Future of Housing
The last decade for housing has been a challenging period in many parts of the world and the situation is predicted to be the same over the next decade as well. Although, there are a number of schemes have been taken into consideration in order to ease the stress of ever-increasing house ownership and house prices. Architects are now looking to take on a new role in housing by introducing new schemes specially designed for the future of housing industry to grow at a steady rate.
Up till the next four decades, the multi-purpose spaces and smart sustainable technology are likely to become the standard for the future of housing industry. Technology like mirror smart screens and driverless cars are expected to be commonplace within the next twenty years. However, as the population is growing tremendously, it will be interesting to see whether there are any additional steps taken by the government of both developed and developing economies.
Listed below are some innovative approaches that can be expected towards the future of housing.
Just imagine, if a brand new home is built in only 48 to 72 hours for around $15,000. Hard to believe, but it is actually possible. An American firm, Apis Cor. Apis Cor is the first company to successfully develop a house by using 3D printing mobile technology.
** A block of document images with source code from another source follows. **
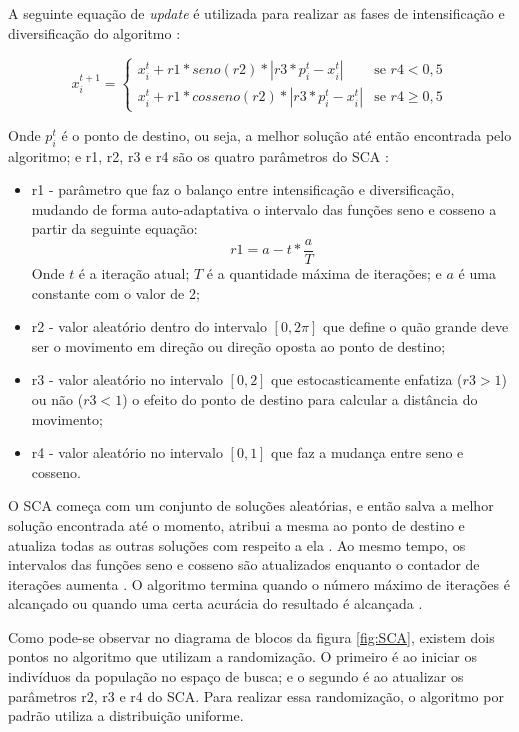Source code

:A seguinte equação de \textit{update} é utilizada para realizar as fases de intensificação e diversificação do algoritmo \cite{mirjalili}:

\begin{equation}
x_i^{t+1} = 
\begin{cases}
	x_i^t + r1 * seno(r2) * |r3 * p_i^t - x_i^t|    & \text{se $r4 < 0,5$}\\
    x_i^t + r1 * cosseno(r2) * |r3 * p_i^t - x_i^t| & \text{se $r4 \geq 0,5$}
\end{cases}
\end{equation}

Onde $p_i^t$ é o ponto de destino, ou seja, a melhor solução até então encontrada pelo algoritmo; e r1, r2, r3 e r4 são os quatro parâmetros do SCA \cite{mirjalili}:

\begin{itemize}
    \item r1 - parâmetro que faz o balanço entre intensificação e diversificação, mudando de forma auto-adaptativa o intervalo das funções seno e cosseno a partir da seguinte equação:
    \begin{equation}
        r1 = a - t * \frac{a}{T}
    \end{equation}
    Onde $t$ é a iteração atual; $T$ é a quantidade máxima de iterações; e $a$ é uma constante com o valor de 2;
    \item r2 - valor aleatório dentro do intervalo $[0, 2\pi]$ que define o quão grande deve ser o movimento em direção ou direção oposta ao ponto de destino;
    \item r3 - valor aleatório no intervalo $[0, 2]$ que estocasticamente enfatiza ($r3 > 1$) ou não ($r3 < 1$) o efeito do ponto de destino para calcular a distância do movimento;
    \item r4 - valor aleatório no intervalo $[0, 1]$ que faz a mudança entre seno e cosseno.
\end{itemize}

O SCA começa com um conjunto de soluções aleatórias, e então salva a melhor solução encontrada até o momento, atribui a mesma ao ponto de destino e atualiza todas as outras soluções com respeito a ela \cite{mirjalili}. Ao mesmo tempo, os intervalos das funções seno e cosseno são atualizados enquanto o contador de iterações aumenta \cite{mirjalili}. O algoritmo termina quando o número máximo de iterações é alcançado ou quando uma certa acurácia do resultado é alcançada \cite{mirjalili}.

Como pode-se observar no diagrama de blocos da figura \ref{fig:SCA}, existem dois pontos no algoritmo que utilizam a randomização. O primeiro é ao iniciar os indivíduos da população no espaço de busca; e o segundo é ao atualizar os parâmetros r2, r3 e r4 do SCA. Para realizar essa randomização, o algoritmo por padrão utiliza a distribuição uniforme.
It took around 28 hours to complete the construction activity, which includes interior as well. It was a 450 square feet open-plan studio-style home.
The future of housing might seem to be including SAM, which is a robot that lays bricks for the groundwork by executing a robotic construction. SAM can work six times faster than men as it is specially designed to operate collaboratively with a mason. Already trialed in the US, it is expected that SAM will be very soon introduced in the UK.
When compared with WW2 homes, the modern flat-pack homes are now much better designed. A German-based manufacturer Huf Haus is now pushing the introduction of property styled with shipping containers.
As timber has found its way back into the housing industry, it can be said that even the type of materials used is advancing. With timber, the construction techniques are advancing, and it is now also used in the construction of several sky-high towers. By teaming up with the University of Cambridge, Perkins+Will, an urban design specialist is developing the River Beech Tower of the entirely 80-story structure.
Living in Space
Although, it is probably the most enthusiastic option, the same was said a long time ago for man landing on the moon. In space exploration, yearly advancements are able to be seen. On the other hand, the likes of Elon Musk and Richard Branson experimenting with the idea of space tourism within the next few years, the possibility of human settlement in space cannot be discounted.
According to studies conducted by Russia between the years 2007 and 2011, the Mars crew considered the psychosomatic challenges to settle in space. With the isolation simulations carried out in a spacecraft it was revealed that after 520 days, four of the six members developed psychiatric problems, including depression and sleep disorders. So, to deal with frustrations and isolations, researchers decided that astronauts would need coping strategies. If overcoming such issues are able to be managed in the coming years, it would be fascinating to understand the dynamic forces of society.
Self-sustaining Future of Housing
With the growing population, the need for energy and food is also increasing. The steps required to make sure that the families can live in an era of self-sustenance is essential to understand for the well-being of the Future of Housing. Several ideas on how houses can be made to benefit the eco-system include:
- Passive heated places and heat for winter
- In-built water filtration and collection
- Smart kitchens to aid with nutrition and food
- In-built solar energy
- Natural ventilation;
- Attached greenhouses to produce organic food
- Demountable and extendable spaces
Nevertheless, these are just a few ideas to upgrade the homes in the coming years, there should be balanced in terms of costs involved. Millions will have to be spent on governmental and environmental approvals, and also on R&D activities, which may further delay the employment of such ideas of Future of Housing.